# Quantum capacitance mediated carbon nanotube optomechanics

**Authors:** Stefan Blien, Patrick Steger, Niklas H\"uttner, Richard Graaf, Andreas, K. H\"uttel

arXiv: 1904.12188 · 2020-04-06

## TL;DR

This paper demonstrates strong optomechanical coupling in a suspended carbon nanotube quantum dot system, showing potential for quantum control of vibrations and integration with quantum electronic devices.

## Contribution

It reports the first large optomechanical coupling in a carbon nanotube quantum dot system amplified by Coulomb blockade nonlinearity.

## Key findings

- Single photon coupling up to 95 Hz achieved.
- Normal mode splitting and quantum control are feasible.
- Enhanced optomechanical interaction via Coulomb blockade.

## Abstract

Cavity optomechanics allows the characterization of a vibration mode, its cooling and quantum manipulation using electromagnetic fields.
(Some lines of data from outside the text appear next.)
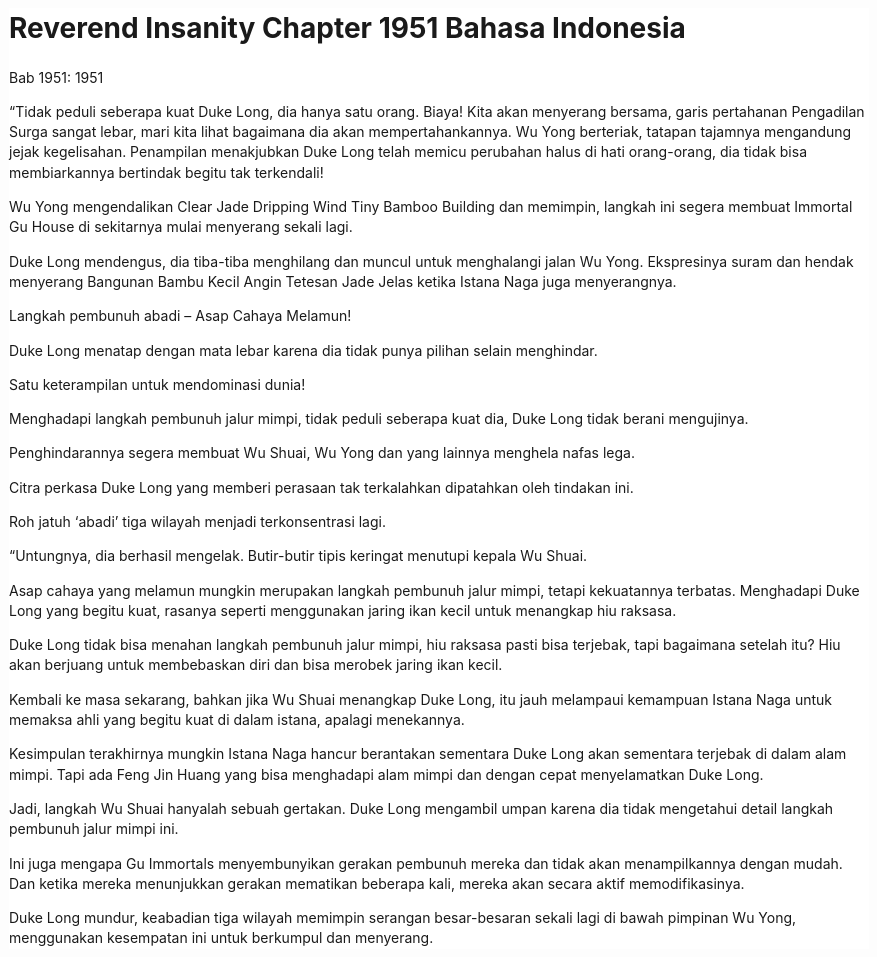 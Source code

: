 # Reverend Insanity Chapter 1951 Bahasa Indonesia

Bab 1951: 1951

“Tidak peduli seberapa kuat Duke Long, dia hanya satu orang. Biaya! Kita akan menyerang bersama, garis pertahanan Pengadilan Surga sangat lebar, mari kita lihat bagaimana dia akan mempertahankannya. Wu Yong berteriak, tatapan tajamnya mengandung jejak kegelisahan. Penampilan menakjubkan Duke Long telah memicu perubahan halus di hati orang-orang, dia tidak bisa membiarkannya bertindak begitu tak terkendali!

Wu Yong mengendalikan Clear Jade Dripping Wind Tiny Bamboo Building dan memimpin, langkah ini segera membuat Immortal Gu House di sekitarnya mulai menyerang sekali lagi.

Duke Long mendengus, dia tiba-tiba menghilang dan muncul untuk menghalangi jalan Wu Yong. Ekspresinya suram dan hendak menyerang Bangunan Bambu Kecil Angin Tetesan Jade Jelas ketika Istana Naga juga menyerangnya.

Langkah pembunuh abadi – Asap Cahaya Melamun!

Duke Long menatap dengan mata lebar karena dia tidak punya pilihan selain menghindar.

Satu keterampilan untuk mendominasi dunia!

Menghadapi langkah pembunuh jalur mimpi, tidak peduli seberapa kuat dia, Duke Long tidak berani mengujinya.

Penghindarannya segera membuat Wu Shuai, Wu Yong dan yang lainnya menghela nafas lega.

Citra perkasa Duke Long yang memberi perasaan tak terkalahkan dipatahkan oleh tindakan ini.

Roh jatuh ‘abadi’ tiga wilayah menjadi terkonsentrasi lagi.

“Untungnya, dia berhasil mengelak. Butir-butir tipis keringat menutupi kepala Wu Shuai.

Asap cahaya yang melamun mungkin merupakan langkah pembunuh jalur mimpi, tetapi kekuatannya terbatas. Menghadapi Duke Long yang begitu kuat, rasanya seperti menggunakan jaring ikan kecil untuk menangkap hiu raksasa.

Duke Long tidak bisa menahan langkah pembunuh jalur mimpi, hiu raksasa pasti bisa terjebak, tapi bagaimana setelah itu? Hiu akan berjuang untuk membebaskan diri dan bisa merobek jaring ikan kecil.

Kembali ke masa sekarang, bahkan jika Wu Shuai menangkap Duke Long, itu jauh melampaui kemampuan Istana Naga untuk memaksa ahli yang begitu kuat di dalam istana, apalagi menekannya.

Kesimpulan terakhirnya mungkin Istana Naga hancur berantakan sementara Duke Long akan sementara terjebak di dalam alam mimpi. Tapi ada Feng Jin Huang yang bisa menghadapi alam mimpi dan dengan cepat menyelamatkan Duke Long.

Jadi, langkah Wu Shuai hanyalah sebuah gertakan. Duke Long mengambil umpan karena dia tidak mengetahui detail langkah pembunuh jalur mimpi ini.

Ini juga mengapa Gu Immortals menyembunyikan gerakan pembunuh mereka dan tidak akan menampilkannya dengan mudah. Dan ketika mereka menunjukkan gerakan mematikan beberapa kali, mereka akan secara aktif memodifikasinya.

Duke Long mundur, keabadian tiga wilayah memimpin serangan besar-besaran sekali lagi di bawah pimpinan Wu Yong, menggunakan kesempatan ini untuk berkumpul dan menyerang.
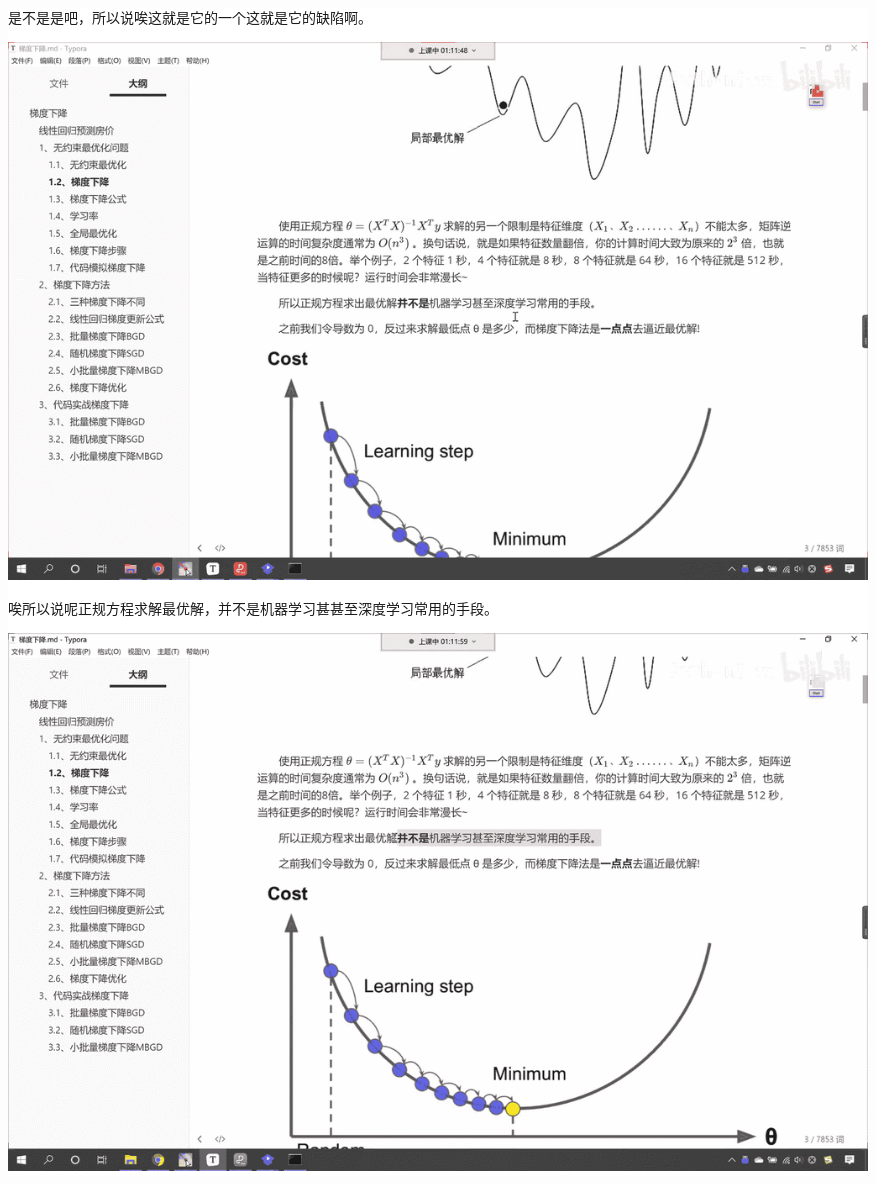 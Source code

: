 是不是是吧，所以说唉这就是它的一个这就是它的缺陷啊。

![](img/78d18a97b22c24d889470507ad81e058_18.png)

唉所以说呢正规方程求解最优解，并不是机器学习甚甚至深度学习常用的手段。

![](img/78d18a97b22c24d889470507ad81e058_20.png)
Regarding nanomechanical as well as electronic properties, single wall carbon nanotubes are a prototypical experimental system. At cryogenic temperatures, as high quality factor vibrational resonators, they display strong interaction between motion and single-electron tunneling. Here, we demonstrate large optomechanical coupling of a suspended carbon nanotube quantum dot and a microwave cavity, amplified by several orders of magnitude via the nonlinearity of Coulomb blockade. From an optomechanically induced transparency (OMIT) experiment, we obtain a single photon coupling of up to $g_0=2\pi\cdot 95\,\textrm{Hz}$. This indicates that normal mode splitting and full optomechanical control of the carbon nanotube vibration in the quantum limit is reachable in the near future. Mechanical manipulation and characterization via the microwave field can be complemented by the manifold physics of quantum-confined single electron devices.